*** Given records Section Begins ***
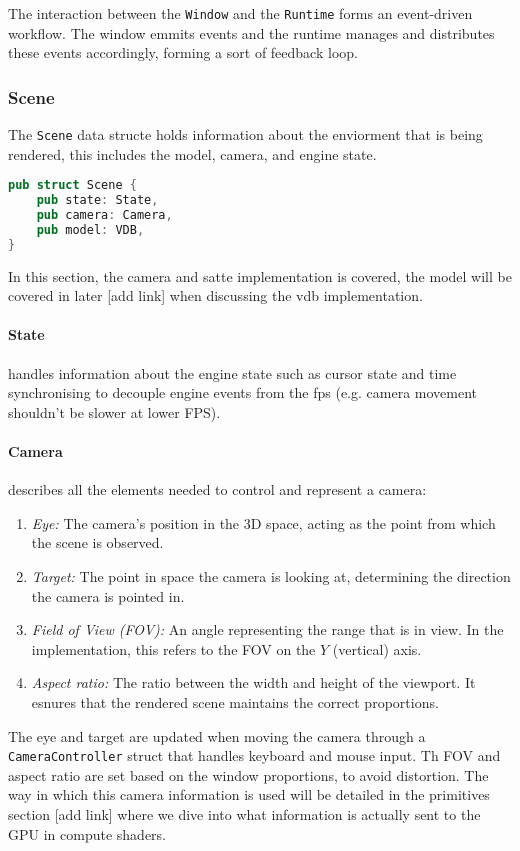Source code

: The interaction between the \verb|Window| and the \verb|Runtime| forms an event-driven workflow. The window emmits events and the runtime manages and distributes these events accordingly, forming a sort of feedback loop.

\subsubsection{Scene}
The \verb|Scene| data structe holds information about the enviorment that is being rendered, this includes the model, camera, and engine state.

\begin{lstlisting}[language=rust,caption={Scene definition},captionpos=b]
pub struct Scene {
    pub state: State,
    pub camera: Camera,
    pub model: VDB,
}
\end{lstlisting}

In this section, the camera and satte implementation is covered, the model will be covered in later [add link] when discussing the \acrshort{vdb} implementation.

\paragraph{State} handles information about the engine state such as cursor state and time synchronising to decouple engine events from the \acrshort{fps} (e.g. camera movement shouldn't be slower at lower FPS).

\paragraph{Camera} describes all the elements needed to control and represent a camera:
\begin{enumerate}
    \item \emph{Eye:} The camera's position in the 3D space, acting as the point from which the scene is observed.
    \item \emph{Target:} The point in space the camera is looking at, determining the direction the camera is pointed in.
    \item \emph{Field of View (FOV):} An angle representing the range that is in view. In the implementation, this refers to the FOV on the $Y$ (vertical) axis.
    \item \emph{Aspect ratio:} The ratio between the width and height of the viewport. It esnures that the rendered scene maintains the correct proportions.
\end{enumerate}
The eye and target are updated when moving the camera through a \verb|CameraController| struct that handles keyboard and mouse input. Th FOV and aspect ratio are set based on the window proportions, to avoid distortion. The way in which this camera information is used will be detailed in the primitives section [add link] where we dive into what information is actually sent to the GPU in compute shaders.


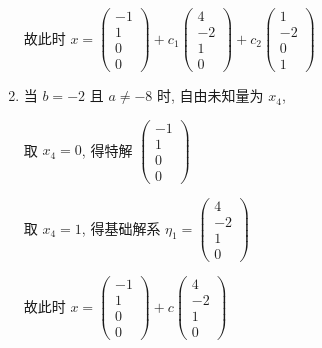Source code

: \begin{enumerate}[label=\textcircled{\small \arabic*}]
                   故此时 \( x = \begin{pmatrix}
                       -1 \\
                       1  \\
                       0  \\
                       0
                   \end{pmatrix} + c_{1}\begin{pmatrix}
                       4  \\
                       -2 \\
                       1  \\
                       0
                   \end{pmatrix} + c_{2}\begin{pmatrix}
                       1  \\
                       -2 \\
                       0  \\
                       1
                   \end{pmatrix} \)
             \item
                   当 \(b=-2\) 且 \(a \neq -8\) 时, 自由未知量为 \(x_{4}\),

                   取 \(x_{4}=0\), 得特解 \( \begin{pmatrix}
                       -1 \\
                       1  \\
                       0  \\
                       0
                   \end{pmatrix} \)

                   取 \(x_{4}=1\), 得基础解系 \(\eta_{1} = \begin{pmatrix}
                       4  \\
                       -2 \\
                       1  \\
                       0
                   \end{pmatrix}\)

                   故此时 \(x=\begin{pmatrix}
                       -1 \\
                       1  \\
                       0  \\
                       0
                   \end{pmatrix} + c\begin{pmatrix}
                       4  \\
                       -2 \\
                       1  \\
                       0
                   \end{pmatrix}\)
         \end{enumerate}


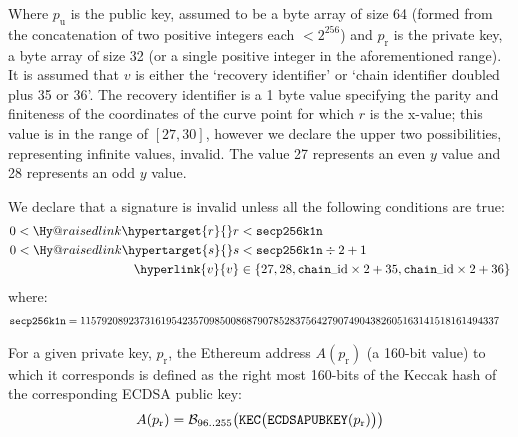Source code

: \documentclass[9pt,oneside]{amsart}
\makeatletter
\newcommand{\linkdest}[1]{\Hy@raisedlink{\hypertarget{#1}{}}}
\makeatother
\begin{document}
Where $p_{\mathrm{u}}$ is the public key, assumed to be a byte array of size 64 (formed from the concatenation of two positive integers each $< 2^{256}$) and $p_{\mathrm{r}}$ is the private key, a byte array of size 32 (or a single positive integer in the aforementioned range). It is assumed that \hypertarget{v}{}$v$ is either the `recovery identifier' or `chain identifier doubled plus 35 or 36'. The recovery identifier is a 1 byte value specifying the parity and finiteness of the coordinates of the curve point for which $r$ is the x-value; this value is in the range of $[27, 30]$, however we declare the upper two possibilities, representing infinite values, invalid. The value 27 represents an even $y$ value and 28 represents an odd $y$ value.

\newcommand{\slimit}{\ensuremath{\text{s-limit}}}

We declare that a signature is invalid unless all the following conditions are true:
\begin{align}
0 < \linkdest{r}{r} &< \mathtt{\tiny secp256k1n} \\
0 < \linkdest{s}{s} &< \mathtt{\tiny secp256k1n} \div 2 + 1 \\
\hyperlink{v}{v} &\in \{27,28,\mathtt{\tiny chain\_{\mathrm{id}}} \times 2 + 35, \mathtt{\tiny chain\_{\mathrm{id}}} \times 2 + 36\}
\end{align}
where:
\begin{align}
\mathtt{\tiny secp256k1n} &= 115792089237316195423570985008687907852837564279074904382605163141518161494337
\end{align}

For a given private key, $p_{\mathrm{r}}$, the Ethereum address $A(p_{\mathrm{r}})$ (a 160-bit value) to which it corresponds is defined as the right most 160-bits of the Keccak hash of the corresponding ECDSA public key:
\begin{equation}
A(p_{\mathrm{r}}) = \mathcal{B}_{96..255}\big(\mathtt{\tiny KEC}\big( \mathtt{\small ECDSAPUBKEY}(p_{\mathrm{r}}) \big) \big)
\end{equation}
\end{document}
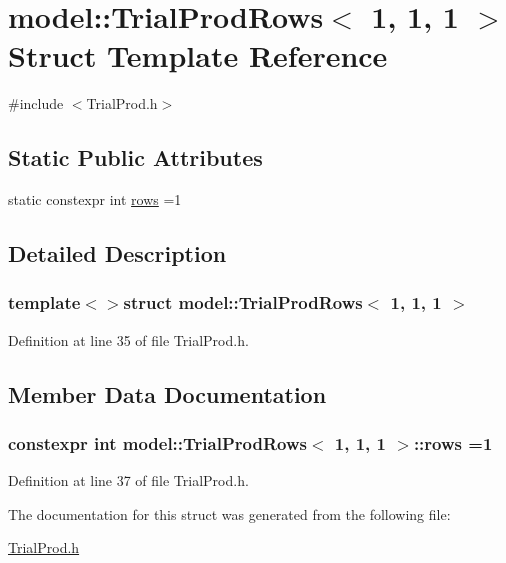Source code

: \hypertarget{structmodel_1_1_trial_prod_rows_3_011_00_011_00_011_01_4}{}\section{model\+:\+:Trial\+Prod\+Rows$<$ 1, 1, 1 $>$ Struct Template Reference}
\label{structmodel_1_1_trial_prod_rows_3_011_00_011_00_011_01_4}


{\ttfamily \#include $<$Trial\+Prod.\+h$>$}

\subsection*{Static Public Attributes}
\begin{DoxyCompactItemize}
\item 
static constexpr int \hyperlink{structmodel_1_1_trial_prod_rows_3_011_00_011_00_011_01_4_ae7fc51f3f5fbb705ff80598c752ec9c0}{rows} =1
\end{DoxyCompactItemize}


\subsection{Detailed Description}
\subsubsection*{template$<$$>$struct model\+::\+Trial\+Prod\+Rows$<$ 1, 1, 1 $>$}



Definition at line 35 of file Trial\+Prod.\+h.



\subsection{Member Data Documentation}
\hypertarget{structmodel_1_1_trial_prod_rows_3_011_00_011_00_011_01_4_ae7fc51f3f5fbb705ff80598c752ec9c0}{}
\subsubsection[{rows}]{\setlength{\rightskip}{0pt plus 5cm}constexpr int {\bf model\+::\+Trial\+Prod\+Rows}$<$ 1, 1, 1 $>$\+::rows =1\hspace{0.3cm}{\ttfamily [static]}}\label{structmodel_1_1_trial_prod_rows_3_011_00_011_00_011_01_4_ae7fc51f3f5fbb705ff80598c752ec9c0}


Definition at line 37 of file Trial\+Prod.\+h.



The documentation for this struct was generated from the following file\+:\begin{DoxyCompactItemize}
\item 
\hyperlink{_trial_prod_8h}{Trial\+Prod.\+h}\end{DoxyCompactItemize}
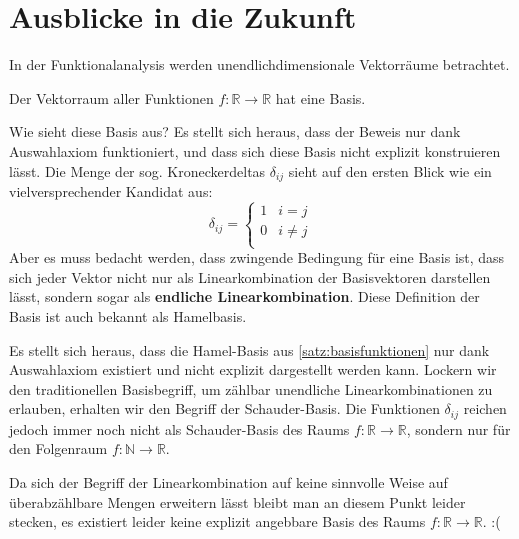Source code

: \documentclass{report}
\newcommand*{\newpar}{\par\vspace{\baselineskip}\noindent}
\newcommand{\tbf}[1]{\textbf{#1}}
\newcommand{\bN}{\mathbb{N}}
\newcommand{\bR}{\mathbb{R}}
\begin{document}
%
%
%
%
%
%
%
%
%
%
%
%
%
%
%
%
%
%
%
%
%
%
%
%
%
%
%
%
%
%
%
%
%
%
%
\appendix
\chapter{Ausblicke in die Zukunft}
In der Funktionalanalysis werden unendlichdimensionale Vektorräume betrachtet. 
\begin{theorem}
\label{satz:basisfunktionen}
Der Vektorraum aller Funktionen $f: \bR \to \bR$ hat eine Basis.
\end{theorem}
\newpar
Wie sieht diese Basis aus? Es stellt sich heraus, dass der Beweis nur dank Auswahlaxiom funktioniert, und dass sich diese Basis nicht explizit konstruieren lässt. Die Menge der sog. Kroneckerdeltas $\delta_{ij}$ sieht auf den ersten Blick wie ein vielversprechender Kandidat aus:
\begin{equation*}
 \delta_{ij} = \begin{cases}
            1 & i = j\\
            0 & i \neq j\\
           \end{cases}
\end{equation*}
Aber es muss bedacht werden, dass zwingende Bedingung für eine Basis ist, dass sich jeder Vektor nicht nur als Linearkombination der Basisvektoren darstellen lässt, sondern sogar als \tbf{endliche Linearkombination}. Diese Definition der Basis ist auch bekannt als Hamelbasis.
\newpar
Es stellt sich heraus, dass die Hamel-Basis aus \ref{satz:basisfunktionen} nur dank Auswahlaxiom existiert und nicht explizit dargestellt werden kann. Lockern wir den traditionellen Basisbegriff, um zählbar unendliche Linearkombinationen zu erlauben, erhalten wir den Begriff der Schauder-Basis. Die Funktionen $\delta_{ij}$ reichen jedoch immer noch nicht als Schauder-Basis des Raums $f: \bR \to \bR$, sondern nur für den Folgenraum $f: \bN \to \bR$. 
\newpar
Da sich der Begriff der Linearkombination auf keine sinnvolle Weise auf überabzählbare Mengen erweitern lässt bleibt man an diesem Punkt leider stecken, es existiert leider keine explizit angebbare Basis des Raums $f: \bR \to \bR$. :(
\end{document}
*** Given records Section Ends ***
**Brief**: The answer must be every line of the records above that holds the word "heraus".

**Answer section**:
Wie sieht diese Basis aus? Es stellt sich heraus, dass der Beweis nur dank Auswahlaxiom funktioniert, und dass sich diese Basis nicht explizit konstruieren lässt. Die Menge der sog. Kroneckerdeltas $\delta_{ij}$ sieht auf den ersten Blick wie ein vielversprechender Kandidat aus:
Es stellt sich heraus, dass die Hamel-Basis aus \ref{satz:basisfunktionen} nur dank Auswahlaxiom existiert und nicht explizit dargestellt werden kann. Lockern wir den traditionellen Basisbegriff, um zählbar unendliche Linearkombinationen zu erlauben, erhalten wir den Begriff der Schauder-Basis. Die Funktionen $\delta_{ij}$ reichen jedoch immer noch nicht als Schauder-Basis des Raums $f: \bR \to \bR$, sondern nur für den Folgenraum $f: \bN \to \bR$. 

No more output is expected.